UK Respiratory Trends are Changing: Implications for Occupational Health Surveillance

Introduction:

Occupational asthma remains a key focus of workplace health surveillance. According to the Health and Safety Executive: “Since 2000 statistics indicate that there has been a decrease in the number of reported cases of occupational asthma.

The occupations with the highest incidence rates include bakers and vehicle paint sprayers.” (HSE, 2022)

While this downward trend may reflect improved control measures in some high risk sectors, it does not eliminate the need for clinical vigilance. The British Thoracic Society estimates that one in six cases of adult onset asthma are attributable to occupational causes. Dr Chris Barber, Chair of the BTS Clinical Statement Group, stresses the importance of early detection and intervention: “If spotted early enough, some patients can effectively be cured, if workplace adaptations can be made that completely prevent further exposure to the cause. Early referral to a specialist centre offers patients the best chance of a good outcome.” (British Thoracic Society, 2022)

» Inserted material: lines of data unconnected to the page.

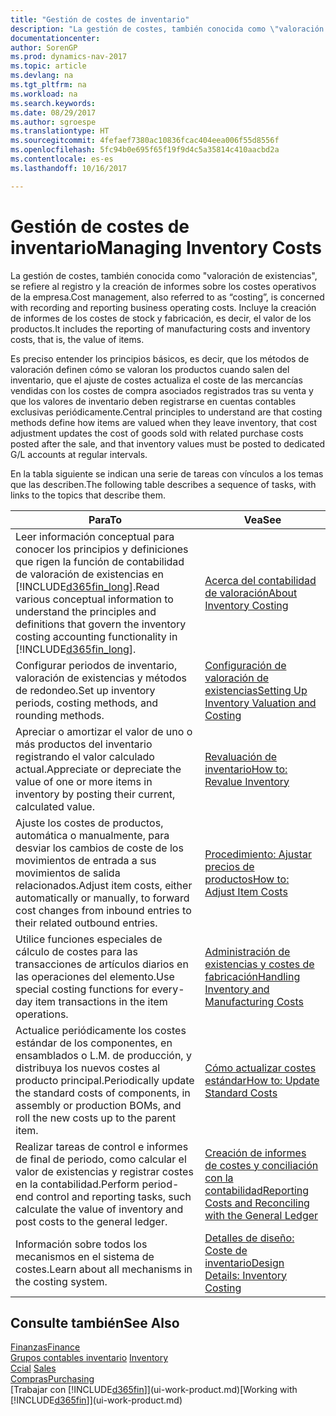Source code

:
 ```yaml
---
title: "Gestión de costes de inventario"
description: "La gestión de costes, también conocida como \"valoración de existencias\", se refiere al registro y la creación de informes sobre los costes operativos de la empresa. Incluye la creación de informes de los costes de stock y fabricación, es decir, el valor de los productos."
documentationcenter: 
author: SorenGP
ms.prod: dynamics-nav-2017
ms.topic: article
ms.devlang: na
ms.tgt_pltfrm: na
ms.workload: na
ms.search.keywords: 
ms.date: 08/29/2017
ms.author: sgroespe
ms.translationtype: HT
ms.sourcegitcommit: 4fefaef7380ac10836fcac404eea006f55d8556f
ms.openlocfilehash: 5fc94b0e695f65f19f9d4c5a35814c410aacbd2a
ms.contentlocale: es-es
ms.lasthandoff: 10/16/2017

---
```

# <a name="managing-inventory-costs"></a><span data-ttu-id="8ac45-104">Gestión de costes de inventario</span><span class="sxs-lookup"><span data-stu-id="8ac45-104">Managing Inventory Costs</span></span>
<span data-ttu-id="8ac45-105">La gestión de costes, también conocida como "valoración de existencias", se refiere al registro y la creación de informes sobre los costes operativos de la empresa.</span><span class="sxs-lookup"><span data-stu-id="8ac45-105">Cost management, also referred to as “costing”, is concerned with recording and reporting business operating costs.</span></span> <span data-ttu-id="8ac45-106">Incluye la creación de informes de los costes de stock y fabricación, es decir, el valor de los productos.</span><span class="sxs-lookup"><span data-stu-id="8ac45-106">It includes the reporting of manufacturing costs and inventory costs, that is, the value of items.</span></span>   

<span data-ttu-id="8ac45-107">Es preciso entender los principios básicos, es decir, que los métodos de valoración definen cómo se valoran los productos cuando salen del inventario, que el ajuste de costes actualiza el coste de las mercancías vendidas con los costes de compra asociados registrados tras su venta y que los valores de inventario deben registrarse en cuentas contables exclusivas periódicamente.</span><span class="sxs-lookup"><span data-stu-id="8ac45-107">Central principles to understand are that costing methods define how items are valued when they leave inventory, that cost adjustment updates the cost of goods sold with related purchase costs posted after the sale, and that inventory values must be posted to dedicated G/L accounts at regular intervals.</span></span>

<span data-ttu-id="8ac45-108">En la tabla siguiente se indican una serie de tareas con vínculos a los temas que las describen.</span><span class="sxs-lookup"><span data-stu-id="8ac45-108">The following table describes a sequence of tasks, with links to the topics that describe them.</span></span>

|<span data-ttu-id="8ac45-109">**Para**</span><span class="sxs-lookup"><span data-stu-id="8ac45-109">**To**</span></span>|<span data-ttu-id="8ac45-110">**Vea**</span><span class="sxs-lookup"><span data-stu-id="8ac45-110">**See**</span></span>|  
|------------|-------------|  
|<span data-ttu-id="8ac45-111">Leer información conceptual para conocer los principios y definiciones que rigen la función de contabilidad de valoración de existencias en [!INCLUDE[d365fin_long](includes/d365fin_long_md.md)].</span><span class="sxs-lookup"><span data-stu-id="8ac45-111">Read various conceptual information to understand the principles and definitions that govern the inventory costing accounting functionality in [!INCLUDE[d365fin_long](includes/d365fin_long_md.md)].</span></span>|[<span data-ttu-id="8ac45-112">Acerca del contabilidad de valoración</span><span class="sxs-lookup"><span data-stu-id="8ac45-112">About Inventory Costing</span></span>](finance-learn-about-costing.md)|  
|<span data-ttu-id="8ac45-113">Configurar periodos de inventario, valoración de existencias y métodos de redondeo.</span><span class="sxs-lookup"><span data-stu-id="8ac45-113">Set up inventory periods, costing methods, and rounding methods.</span></span>|[<span data-ttu-id="8ac45-114">Configuración de valoración de existencias</span><span class="sxs-lookup"><span data-stu-id="8ac45-114">Setting Up Inventory Valuation and Costing</span></span>](finance-set-up-inventory-valuation-and-costing.md)|
|<span data-ttu-id="8ac45-115">Apreciar o amortizar el valor de uno o más productos del inventario registrando el valor calculado actual.</span><span class="sxs-lookup"><span data-stu-id="8ac45-115">Appreciate or depreciate the value of one or more items in inventory by posting their current, calculated value.</span></span>|[<span data-ttu-id="8ac45-116">Revaluación de inventario</span><span class="sxs-lookup"><span data-stu-id="8ac45-116">How to: Revalue Inventory</span></span>](inventory-how-revalue-inventory.md)|
|<span data-ttu-id="8ac45-117">Ajuste los costes de productos, automática o manualmente, para desviar los cambios de coste de los movimientos de entrada a sus movimientos de salida relacionados.</span><span class="sxs-lookup"><span data-stu-id="8ac45-117">Adjust item costs, either automatically or manually, to forward cost changes from inbound entries to their related outbound entries.</span></span>|[<span data-ttu-id="8ac45-118">Procedimiento: Ajustar precios de productos</span><span class="sxs-lookup"><span data-stu-id="8ac45-118">How to: Adjust Item Costs</span></span>](inventory-how-adjust-item-costs.md)|
|<span data-ttu-id="8ac45-119">Utilice funciones especiales de cálculo de costes para las transacciones de artículos diarios en las operaciones del elemento.</span><span class="sxs-lookup"><span data-stu-id="8ac45-119">Use special costing functions for every-day item transactions in the item operations.</span></span>|[<span data-ttu-id="8ac45-120">Administración de existencias y costes de fabricación</span><span class="sxs-lookup"><span data-stu-id="8ac45-120">Handling Inventory and Manufacturing Costs</span></span>](finance-handle-inventory-and-manufacturing-costs.md)|  
|<span data-ttu-id="8ac45-121">Actualice periódicamente los costes estándar de los componentes, en ensamblados o L.M. de producción, y distribuya los nuevos costes al producto principal.</span><span class="sxs-lookup"><span data-stu-id="8ac45-121">Periodically update the standard costs of components, in assembly or production BOMs, and roll the new costs up to the parent item.</span></span>|[<span data-ttu-id="8ac45-122">Cómo actualizar costes estándar</span><span class="sxs-lookup"><span data-stu-id="8ac45-122">How to: Update Standard Costs</span></span>](finance-how-to-update-standard-costs.md)|
|<span data-ttu-id="8ac45-123">Realizar tareas de control e informes de final de periodo, como calcular el valor de existencias y registrar costes en la contabilidad.</span><span class="sxs-lookup"><span data-stu-id="8ac45-123">Perform period-end control and reporting tasks, such calculate the value of inventory and post costs to the general ledger.</span></span>|[<span data-ttu-id="8ac45-124">Creación de informes de costes y conciliación con la contabilidad</span><span class="sxs-lookup"><span data-stu-id="8ac45-124">Reporting Costs and Reconciling with the General Ledger</span></span>](finance-report-costs-and-reconcile-with-the-general-ledger.md)|  
|<span data-ttu-id="8ac45-125">Información sobre todos los mecanismos en el sistema de costes.</span><span class="sxs-lookup"><span data-stu-id="8ac45-125">Learn about all mechanisms in the costing system.</span></span>|[<span data-ttu-id="8ac45-126">Detalles de diseño: Coste de inventario</span><span class="sxs-lookup"><span data-stu-id="8ac45-126">Design Details: Inventory Costing</span></span>](design-details-inventory-costing.md)|  

## <a name="see-also"></a><span data-ttu-id="8ac45-127">Consulte también</span><span class="sxs-lookup"><span data-stu-id="8ac45-127">See Also</span></span>  
 [<span data-ttu-id="8ac45-128">Finanzas</span><span class="sxs-lookup"><span data-stu-id="8ac45-128">Finance</span></span>](finance.md)  
 <span data-ttu-id="8ac45-129">[Grupos contables inventario](inventory-manage-inventory.md) </span><span class="sxs-lookup"><span data-stu-id="8ac45-129">[Inventory](inventory-manage-inventory.md) </span></span>  
 <span data-ttu-id="8ac45-130">[Ccial](sales-manage-sales.md) </span><span class="sxs-lookup"><span data-stu-id="8ac45-130">[Sales](sales-manage-sales.md) </span></span>  
 [<span data-ttu-id="8ac45-131">Compras</span><span class="sxs-lookup"><span data-stu-id="8ac45-131">Purchasing</span></span>](purchasing-manage-purchasing.md)  
 <span data-ttu-id="8ac45-132">[Trabajar con [!INCLUDE[d365fin](includes/d365fin_md.md)]](ui-work-product.md)</span><span class="sxs-lookup"><span data-stu-id="8ac45-132">[Working with [!INCLUDE[d365fin](includes/d365fin_md.md)]](ui-work-product.md)</span></span>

Although this looks to be a broadly positive picture, it is not the full story. Against this backdrop, the wider respiratory health of the UK population appears to be under increasing pressure. Respiratory illness now accounts for nearly one in twelve days lost across the UK workforce, according to ONS data reported in Personnel Today.

 

In June 2025, the Royal College of General Practitioners reported a 45 percent rise in asthma related GP consultations in the first half of the year compared to 2024.

Pollution events, particularly elevated ozone levels during warmer months, were directly linked to this rise.

Meanwhile, data from the Office for National Statistics, cited in Personnel Today, shows that:

  • Working days lost to respiratory conditions rose from 6.4 million in 2020 to 16.2 million in 2022
  • This represents an increase from 5.5 percent to 8.7 percent of all lost workdays

In 2024, 24.1 percent of short term civil service absences were caused by respiratory illness, the single largest category. These are not marginal shifts. They reflect a growing and measurable burden on the respiratory health of the UK workforce.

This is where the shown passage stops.